To generate samples which can be visualised, simply run:

RUN_LOCAL=1 bash launch_eval.sh sbgm <experiment name>/<id> --mode=plot

To see what additional flags are supported, check out the argparse flags in eval.py. For example, by default the checkpoint used is model.w_total.pt (i.e. --checkpoint=model.w_total.pt) which is the model checkpoint corresponding to the smallest observed validation metric w_total.

Baseline experiment (independent noise)

Download the pretrained checkpoint here. Extract it to your $SAVEDIR and run:

tar -xvzf indep-checkpoint.tar.gz

The directory $SAVEDIR/tmp100_diffusion_uno-fnoblock_properconv_ngf128_tucker/3068817 should exist if you have extracted the checkpoint correctly. Then cd back into this repo then exps then run:

RUN_LOCAL=1 bash launch_eval.sh sbgm \
"tmp100_diffusion_uno-fnoblock_properconv_ngf128_tucker/3068817" \
--checkpoint=model.w_total.pt \
--mode=generate
RUN_LOCAL=1 bash launch_eval.sh sbgm \
"tmp100_diffusion_uno-fnoblock_properconv_ngf128_tucker/3068817" \
--checkpoint=model.w_total.pt \
--mode=plot

RBF experiment (structured noise)

Download the pre-trained checkpoint here. Extract it to your $SAVEDIR and run:

tar -xvzf rbf-checkpoint.tar.gz

The directory $SAVEDIR/tmp2000_rbf_pred-noise-b_repeat/3307092 should exist if you have extracted the checkpoint correctly. Then cd back into this repo then exps then run:

RUN_LOCAL=1 bash launch_eval.sh sbgm \
"tmp2000_rbf_pred-noise-b_repeat/3307092" \
--checkpoint=model.w_total.pt \
--mode=generate

To generate the histograms, run:

python plot_stats.py \
--exp_name=$SAVEDIR/tmp2000_rbf_pred-noise-b_repeat/3307092 \
--stats_filename=eval/stats.model.w_total.pt.pkl \
--out_filename=stats.pdf

(this will output a stats.pdf in the current directory)

./assets/stats_github.png

To generate images, run:

RUN_LOCAL=1 bash launch_eval.sh sbgm \
"tmp2000_rbf_pred-noise-b_repeat/3307092" \
--checkpoint=model.w_total.pt \
--mode=plot

(this will output images in the samples subdirectory of the experiment folder)

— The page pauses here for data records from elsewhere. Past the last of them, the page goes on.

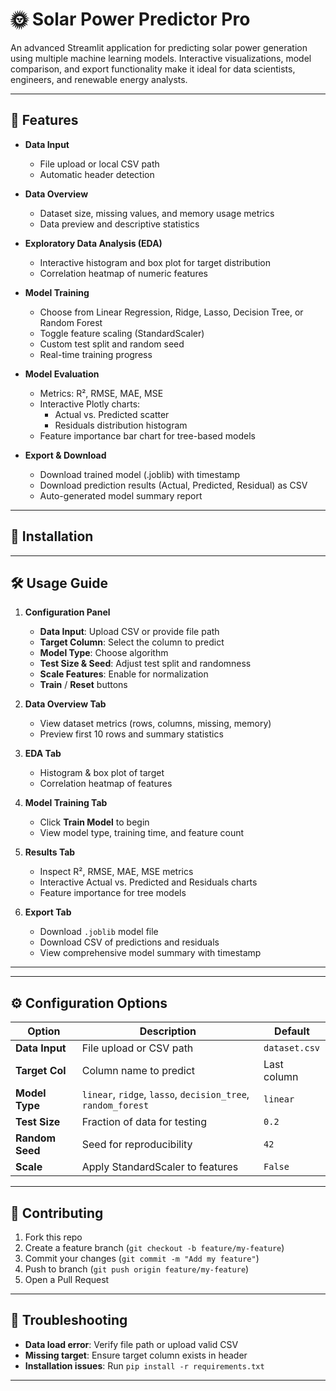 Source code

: # 🌞 Solar Power Predictor Pro

An advanced Streamlit application for predicting solar power generation using multiple machine learning models. Interactive visualizations, model comparison, and export functionality make it ideal for data scientists, engineers, and renewable energy analysts.

---

## 🚀 Features

- **Data Input**  
  - File upload or local CSV path  
  - Automatic header detection  

- **Data Overview**  
  - Dataset size, missing values, and memory usage metrics  
  - Data preview and descriptive statistics  

- **Exploratory Data Analysis (EDA)**  
  - Interactive histogram and box plot for target distribution  
  - Correlation heatmap of numeric features  

- **Model Training**  
  - Choose from Linear Regression, Ridge, Lasso, Decision Tree, or Random Forest  
  - Toggle feature scaling (StandardScaler)  
  - Custom test split and random seed  
  - Real-time training progress  

- **Model Evaluation**  
  - Metrics: R², RMSE, MAE, MSE  
  - Interactive Plotly charts:
    - Actual vs. Predicted scatter  
    - Residuals distribution histogram  
  - Feature importance bar chart for tree-based models  

- **Export & Download**  
  - Download trained model (.joblib) with timestamp  
  - Download prediction results (Actual, Predicted, Residual) as CSV  
  - Auto-generated model summary report  

---

## 🎨 Installation


---

## 🛠️ Usage Guide

1. **Configuration Panel**  
   - **Data Input**: Upload CSV or provide file path  
   - **Target Column**: Select the column to predict  
   - **Model Type**: Choose algorithm  
   - **Test Size & Seed**: Adjust test split and randomness  
   - **Scale Features**: Enable for normalization  
   - **Train** / **Reset** buttons  

2. **Data Overview Tab**  
   - View dataset metrics (rows, columns, missing, memory)  
   - Preview first 10 rows and summary statistics  

3. **EDA Tab**  
   - Histogram & box plot of target  
   - Correlation heatmap of features  

4. **Model Training Tab**  
   - Click **Train Model** to begin  
   - View model type, training time, and feature count  

5. **Results Tab**  
   - Inspect R², RMSE, MAE, MSE metrics  
   - Interactive Actual vs. Predicted and Residuals charts  
   - Feature importance for tree models  

6. **Export Tab**  
   - Download `.joblib` model file  
   - Download CSV of predictions and residuals  
   - View comprehensive model summary with timestamp  

---



---

## ⚙️ Configuration Options

| Option         | Description                             | Default           |
| -------------- | --------------------------------------- | ----------------- |
| **Data Input** | File upload or CSV path                 | `dataset.csv`     |
| **Target Col** | Column name to predict                  | Last column       |
| **Model Type** | `linear`, `ridge`, `lasso`, `decision_tree`, `random_forest` | `linear` |
| **Test Size**  | Fraction of data for testing            | `0.2`             |
| **Random Seed**| Seed for reproducibility                | `42`              |
| **Scale**      | Apply StandardScaler to features        | `False`           |

---

## 🤝 Contributing

1. Fork this repo  
2. Create a feature branch (`git checkout -b feature/my-feature`)  
3. Commit your changes (`git commit -m "Add my feature"`)  
4. Push to branch (`git push origin feature/my-feature`)  
5. Open a Pull Request  

---

## 🐛 Troubleshooting

- **Data load error**: Verify file path or upload valid CSV  
- **Missing target**: Ensure target column exists in header  
- **Installation issues**: Run `pip install -r requirements.txt`  

---

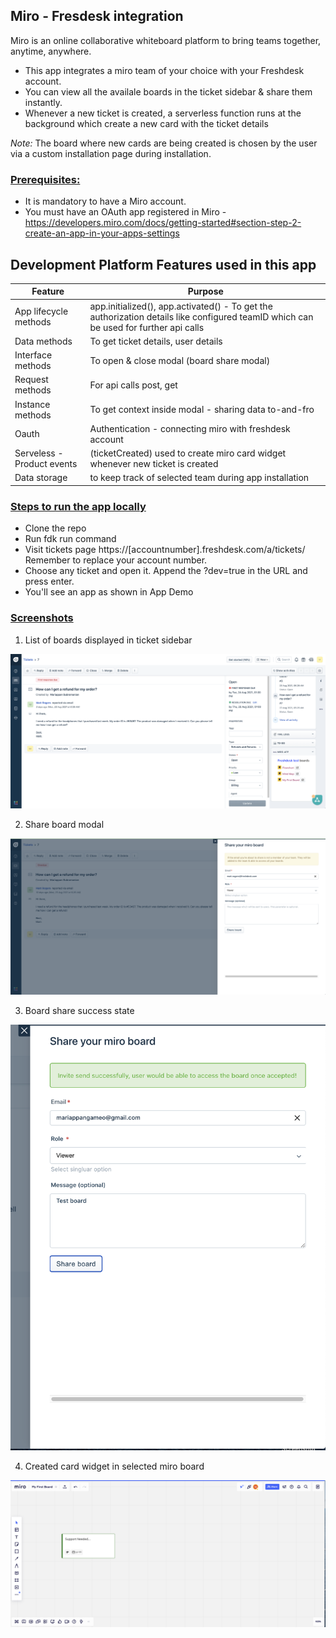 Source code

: ## Miro - Fresdesk integration

Miro is an online collaborative whiteboard platform to
bring teams together, anytime, anywhere.

- This app integrates a miro team of your choice with your Freshdesk account. 
- You can view all the availale boards in the ticket sidebar & share them instantly. 
- Whenever a new ticket is created, a serverless function runs at the background which create a new card with the ticket details

_Note:_ The board where new cards are being created is chosen by the user via a custom installation page during installation.

### <u>Prerequisites:</u>

- It is mandatory to have a Miro account.
- You must have an OAuth app registered in Miro - https://developers.miro.com/docs/getting-started#section-step-2-create-an-app-in-your-apps-settings

## Development Platform Features used in this app

| Feature | Purpose | 
| --- | --- | 
| App lifecycle methods | app.initialized(), app.activated() - To get the authorization details like configured teamID which can be used for further api calls |
| Data methods | To get ticket details, user details |
| Interface methods |  To open & close modal (board share modal) |
| Request methods | For api calls post, get |
| Instance methods | To get context inside modal - sharing data to-and-fro |
| Oauth | Authentication - connecting miro with freshdesk account | 
| Serveless - Product events  | (ticketCreated) used to create miro card widget whenever new ticket is created|
| Data storage | to keep track of selected team during app installation |


### <u>Steps to run the app locally</u>

- Clone the repo
- Run fdk run command
- Visit tickets page https://[accountnumber].freshdesk.com/a/tickets/ Remember to replace your account number.
- Choose any ticket and open it. Append the ?dev=true in the URL and press enter.
- You'll see an app as shown in App Demo

### <u>Screenshots</u>

1. List of boards displayed in ticket sidebar

![screenshot-boards](./app/styles/images/screenshots/boards.png)

2. Share board modal

![screenshot-boards](./app/styles/images/screenshots/share.png)

3. Board share success state 

![screenshot-boards](./app/styles/images/screenshots/board_share_success.png)

4. Created card widget in selected miro board

![screenshot-boards](./app/styles/images/screenshots/created_card.png)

./assets/samples_github.png

Super-resolution

Here we train diffusion operators on the original images downsampled to 60px. At generation time, we sample noise that is twice that resolution, effectively performing super-resolution from 60px to 120px.

Download the pre-trained checkpoint here and extract it to your $SAVEDIR. This tarfile contains the following experiments, each varies by the amount of RBF kernel smoothness used:

  • tmp2000_rbf_pred-noise_eqn1c_64px/3431833 -> rbf_scale = 0.05
  • tmp2000_rbf_pred-noise_eqn1c_64px/3431835 -> rbf_scale = 0.1
  • tmp2000_rbf_pred-noise_eqn1c_64px/3431834 -> rbf_scale = 0.2

To perform super-res generation for any of them, run:

# e.g. <name> = tmp2000_rbf_pred-noise_eqn1c_64px/3431835
RUN_LOCAL=1 bash launch_eval.sh sbgm \
<experiment name>/<id> \
--checkpoint=model.w_total.pt \
--mode=superres

For example, for our best performing experiment (an RBF scale of 0.2), generate the histograms with:

python plot_stats.py \
--exp_name=$SAVEDIR/tmp2000_rbf_pred-noise_eqn1c_64px/3431834 \
--stats_filename=eval/stats_2x.model.w_total.pt.pkl \
--gt_stats_filename=eval/gt_stats_2x.pkl \
--out_filename=stats_superres.pdf

(note the specification of gt_stats_filename=eval/gt_stats_2x.pkl, we want to compare to the original 120px ground truth images, not the 60px ones)

./assets/sr_stats_github.png

To generate images, run:

RUN_LOCAL=1 bash launch_eval.sh sbgm \
"tmp2000_rbf_pred-noise_eqn1c_64px/3431834" \
--checkpoint=model.w_total.pt \
--mode=plot

(this will output images in the samples subdirectory of the experiment folder)

./assets/sr_samples_github.png